Required work: Everything from the line containing "Para ligar e desligar" through the line containing "## Verificar versões e medições elétricas" should be repeated exactly, and nothing else from the data.

Recorded information:
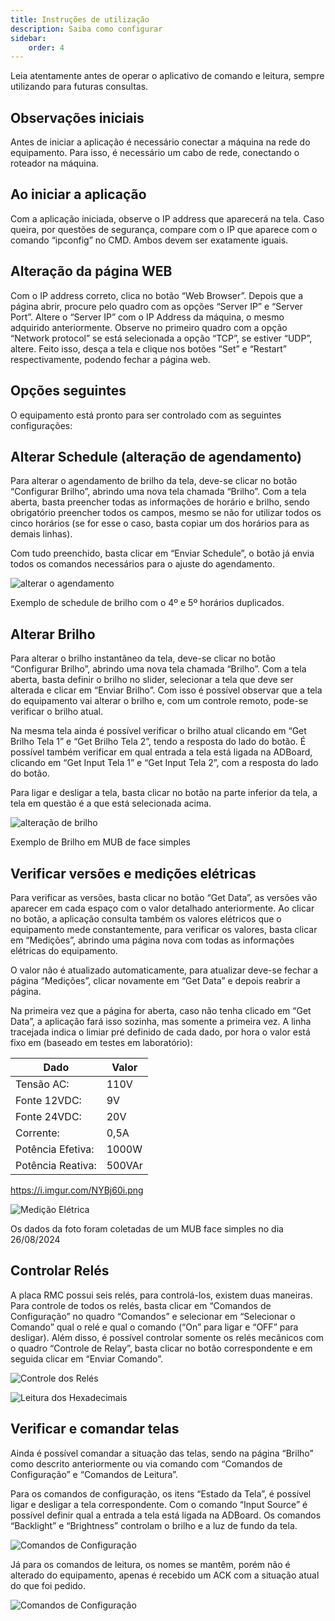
 ```yaml
---
title: Instruções de utilização 
description: Saiba como configurar
sidebar:
    order: 4
---
```


Leia atentamente antes de operar o aplicativo de comando e leitura, sempre utilizando para futuras consultas.

 
## Observações iniciais
Antes de iniciar a aplicação é necessário conectar a máquina na rede do equipamento. Para isso, é necessário um cabo de rede, conectando o roteador na máquina.

## Ao iniciar a aplicação
Com a aplicação iniciada, observe o IP address que aparecerá na tela. Caso queira, por questões de segurança, compare com o IP que aparece com o comando “ipconfig” no CMD. Ambos devem ser exatamente iguais.

## Alteração  da página WEB
Com o IP address correto, clica no botão “Web Browser”. Depois que a página abrir, procure pelo quadro com as opções “Server IP” e “Server Port”. Altere o “Server IP” com o IP Address da máquina, o mesmo adquirido anteriormente. Observe no primeiro quadro com a opção “Network protocol” se está selecionada a opção “TCP”, se estiver “UDP”, altere.
Feito isso, desça a tela e clique nos botões “Set” e “Restart” respectivamente, podendo fechar a página web.

## Opções seguintes
O equipamento está pronto para ser controlado com as seguintes configurações:

## Alterar Schedule (alteração de agendamento)
Para alterar o agendamento de brilho da tela, deve-se clicar no botão “Configurar Brilho”, abrindo uma nova tela chamada “Brilho”. Com a tela aberta, basta preencher todas as informações de horário e brilho, sendo obrigatório preencher todos os campos, mesmo se não for utilizar todos os cinco horários (se for esse o caso, basta copiar um dos horários para as demais linhas).

Com tudo preenchido, basta clicar em “Enviar Schedule”, o botão já envia todos os comandos necessários para o ajuste do agendamento.

![alterar o agendamento](https://i.imgur.com/QGXhEJ1.png)

Exemplo de schedule de brilho com o 4º e 5º horários duplicados.

## Alterar Brilho
Para alterar o brilho instantâneo da tela, deve-se clicar no botão “Configurar Brilho”, abrindo uma nova tela chamada “Brilho”. Com a tela aberta, basta definir o brilho no slider, selecionar a tela que deve ser alterada e clicar em “Enviar Brilho”. Com isso é possível observar que a tela do equipamento vai alterar o brilho e, com um controle remoto, pode-se verificar o brilho atual.

Na mesma tela ainda é possível verificar o brilho atual clicando em “Get Brilho Tela 1” e “Get Brilho Tela 2”, tendo a resposta do lado do botão.
É possível também verificar em qual entrada a tela está ligada na ADBoard, clicando em  “Get Input Tela 1” e “Get Input Tela 2”, com a resposta do lado do botão.

Para ligar e desligar a tela, basta clicar no botão na parte inferior da tela, a tela em questão é a que está selecionada acima.

![alteração de brilho](https://i.imgur.com/zdQUHcb.png)

Exemplo de Brilho em MUB de face simples

## Verificar versões e medições elétricas
Para verificar as versões, basta clicar no botão “Get Data”, as versões vão aparecer em cada espaço com o valor detalhado anteriormente. Ao clicar no botão, a aplicação consulta também os valores elétricos que o equipamento mede constantemente, para verificar os valores, basta clicar em “Medições”, abrindo uma página nova com todas as informações elétricas do equipamento.

O valor não é atualizado automaticamente, para atualizar deve-se fechar a página “Medições”, clicar novamente em “Get Data” e depois reabrir a página.

Na primeira vez que a página for aberta, caso não tenha clicado em “Get Data”, a aplicação fará isso sozinha, mas somente a primeira vez.
A linha tracejada indica o limiar pré definido de cada dado, por hora o valor está fixo em (baseado em testes em laboratório):

| Dado              | Valor  |
| ----------------- | ------ |
| Tensão AC:        | 110V   |
| Fonte 12VDC:      | 9V     |
| Fonte 24VDC:      | 20V    |
| Corrente:         | 0,5A   |
| Potência Efetiva: | 1000W  |
| Potência Reativa: | 500VAr |

https://i.imgur.com/NYBj60i.png

![Medição Elétrica](https://i.imgur.com/NYBj60i.png)

Os dados da foto foram coletadas de um MUB face simples no dia 26/08/2024

## Controlar Relés
A placa RMC possui seis relés, para controlá-los, existem duas maneiras. Para controle de todos os relés, basta clicar em “Comandos de Configuração” no quadro “Comandos” e selecionar em “Selecionar o Comando” qual o relé e qual o comando (“On” para ligar e “OFF” para desligar). Além disso, é possível controlar somente os relés mecânicos com o quadro “Controle de Relay”, basta clicar no botão correspondente e em seguida clicar em “Enviar Comando”.

![Controle dos Relés](https://i.imgur.com/S98ufaJ.png)

![Leitura dos Hexadecimais](https://i.imgur.com/QNOSSSE.png)

## Verificar e comandar telas
Ainda é possível comandar a situação das telas, sendo na página “Brilho” como descrito anteriormente ou via comando com “Comandos de Configuração” e “Comandos de Leitura”.

Para os comandos de configuração, os itens “Estado da Tela”, é possível ligar e desligar a tela correspondente. Com o comando “Input Source” é possível definir qual a entrada a tela está ligada na ADBoard. Os comandos “Backlight” e “Brightness” controlam o brilho e a luz de fundo da tela.

![Comandos de Configuração](https://i.imgur.com/QHQoK9I.png)

Já para os comandos de leitura, os nomes se mantêm, porém não é alterado do equipamento, apenas é recebido um ACK com a situação atual do que foi pedido.

![Comandos de Configuração](https://i.imgur.com/WMDqEH1.png)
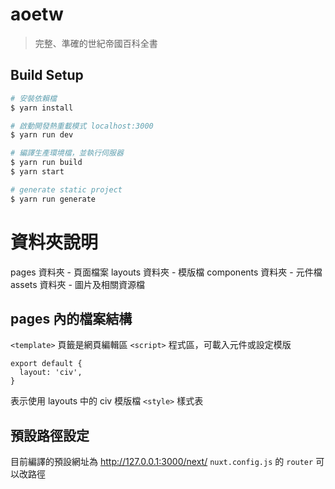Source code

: # aoetw

> 完整、準確的世紀帝國百科全書

## Build Setup

``` bash
# 安裝依賴檔
$ yarn install

# 啟動開發熱重載模式 localhost:3000
$ yarn run dev

# 編譯生產環境檔，並執行伺服器
$ yarn run build
$ yarn start

# generate static project
$ yarn run generate
```

# 資料夾說明
pages 資料夾 - 頁面檔案
layouts 資料夾 - 模版檔
components 資料夾 - 元件檔
assets 資料夾 - 圖片及相關資源檔

## pages 內的檔案結構
`<template>` 頁籤是網頁編輯區
`<script>` 程式區，可載入元件或設定模版
```
export default {
  layout: 'civ',
}
```
表示使用 layouts 中的 civ 模版檔
`<style>` 樣式表

## 預設路徑設定
目前編譯的預設網址為 http://127.0.0.1:3000/next/
`nuxt.config.js` 的 `router` 可以改路徑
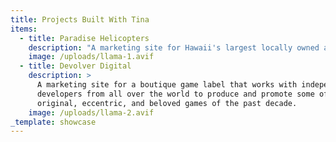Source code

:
 ```yaml
---
title: Projects Built With Tina
items:
  - title: Paradise Helicopters
    description: "A marketing site for Hawaii's largest locally owned and operated helicopter company. Built by\_[Murmur Creative](https://murmurcreative.com/ \"\")\_in Portland, Oregon.\n"
    image: /uploads/llama-1.avif
  - title: Devolver Digital
    description: >
      A marketing site for a boutique game label that works with independent
      developers from all over the world to produce and promote some of the most
      original, eccentric, and beloved games of the past decade.
    image: /uploads/llama-2.avif
_template: showcase
---
```


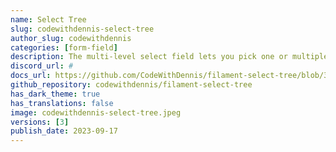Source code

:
 ```yaml
---
name: Select Tree
slug: codewithdennis-select-tree
author_slug: codewithdennis
categories: [form-field]
description: The multi-level select field lets you pick one or multiple options from a list that's neatly organized into different levels.
discord_url: #
docs_url: https://github.com/CodeWithDennis/filament-select-tree/blob/3.x/README.md
github_repository: codewithdennis/filament-select-tree
has_dark_theme: true
has_translations: false
image: codewithdennis-select-tree.jpeg
versions: [3]   
publish_date: 2023-09-17
---
```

Answer to the exercise:
Para ligar e desligar a tela, basta clicar no botão na parte inferior da tela, a tela em questão é a que está selecionada acima.

![alteração de brilho](https://i.imgur.com/zdQUHcb.png)

Exemplo de Brilho em MUB de face simples

## Verificar versões e medições elétricas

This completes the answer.